(Pictures paired with source code)
⁂

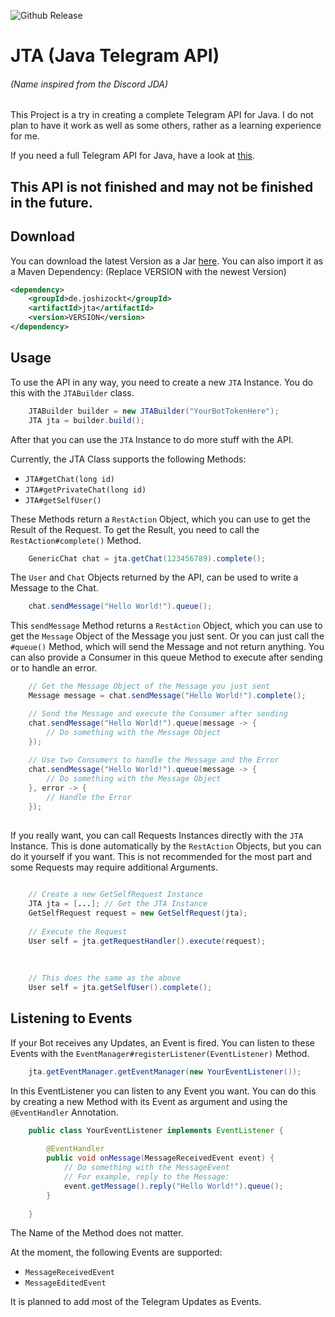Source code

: ![Github Release](https://img.shields.io/github/v/release/JoshiCodes/JTA?include_prereleases)

# JTA (Java Telegram API)
###### (Name inspired from the Discord JDA)

This Project is a try in creating a complete Telegram API for Java.
I do not plan to have it work as well as some others, rather as a learning experience for me.

If you need a full Telegram API for Java, have a look at [this](https://github.com/pengrad/java-telegram-bot-api).

## This API is not finished and may not be finished in the future.

## Download
You can download the latest Version as a Jar [here](https://github.com/JoshiCodes/JTA/releases).
You can also import it as a Maven Dependency:
(Replace VERSION with the newest Version)
```xml
<dependency>
    <groupId>de.joshizockt</groupId>
    <artifactId>jta</artifactId>
    <version>VERSION</version>
</dependency>
```

## Usage

To use the API in any way, you need to create a new `JTA` Instance. You do this with the `JTABuilder` class.

```java
    JTABuilder builder = new JTABuilder("YourBotTokenHere");
    JTA jta = builder.build();
```

After that you can use the `JTA` Instance to do more stuff with the API.

Currently, the JTA Class supports the following Methods:
- `JTA#getChat(long id)`
- `JTA#getPrivateChat(long id)`
- `JTA#getSelfUser()`

These Methods return a `RestAction` Object, which you can use to get the Result of the Request.
To get the Result, you need to call the `RestAction#complete()` Method.

```java
    GenericChat chat = jta.getChat(123456789).complete();
```

The `User` and `Chat` Objects returned by the API, can be used to write a Message to the Chat.

```java
    chat.sendMessage("Hello World!").queue();
```

This `sendMessage` Method returns a `RestAction` Object, which you can use to get the `Message` Object of the Message you just sent.
Or you can just call the `#queue()` Method, which will send the Message and not return anything. You can also provide a Consumer in this queue Method to execute after sending or to handle an error.

```java
    // Get the Message Object of the Message you just sent
    Message message = chat.sendMessage("Hello World!").complete();

    // Send the Message and execute the Consumer after sending
    chat.sendMessage("Hello World!").queue(message -> {
        // Do something with the Message Object
    });
    
    // Use two Consumers to handle the Message and the Error
    chat.sendMessage("Hello World!").queue(message -> {
        // Do something with the Message Object
    }, error -> {
        // Handle the Error
    });
    
```

If you really want, you can call Requests Instances directly with the `JTA` Instance.
This is done automatically by the `RestAction` Objects, but you can do it yourself if you want.
This is not recommended for the most part and some Requests may require additional Arguments.

```java
    
    // Create a new GetSelfRequest Instance
    JTA jta = [...]; // Get the JTA Instance
    GetSelfRequest request = new GetSelfRequest(jta);
    
    // Execute the Request
    User self = jta.getRequestHandler().execute(request);
    
    
    
    // This does the same as the above
    User self = jta.getSelfUser().complete();    

```

## Listening to Events
If your Bot receives any Updates, an Event is fired. You can listen to these Events with the `EventManager#registerListener(EventListener)` Method.

```java
    jta.getEventManager.getEventManager(new YourEventListener());
```

In this EventListener you can listen to any Event you want. You can do this by creating a new Method with its Event as argument and using the `@EventHandler` Annotation.

```java
    public class YourEventListener implements EventListener {
    
        @EventHandler
        public void onMessage(MessageReceivedEvent event) {
            // Do something with the MessageEvent
            // For example, reply to the Message:
            event.getMessage().reply("Hello World!").queue();
        }
    
    }
```
The Name of the Method does not matter.

At the moment, the following Events are supported:

- `MessageReceivedEvent`
- `MessageEditedEvent`

It is planned to add most of the Telegram Updates as Events.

⁂

- **EXERCISE INSTRUCTIONS**
The string "also" marks the lines to copy; report each of them from the data above.

- **REPLY**
You can also import it as a Maven Dependency:
Or you can just call the `#queue()` Method, which will send the Message and not return anything. You can also provide a Consumer in this queue Method to execute after sending or to handle an error.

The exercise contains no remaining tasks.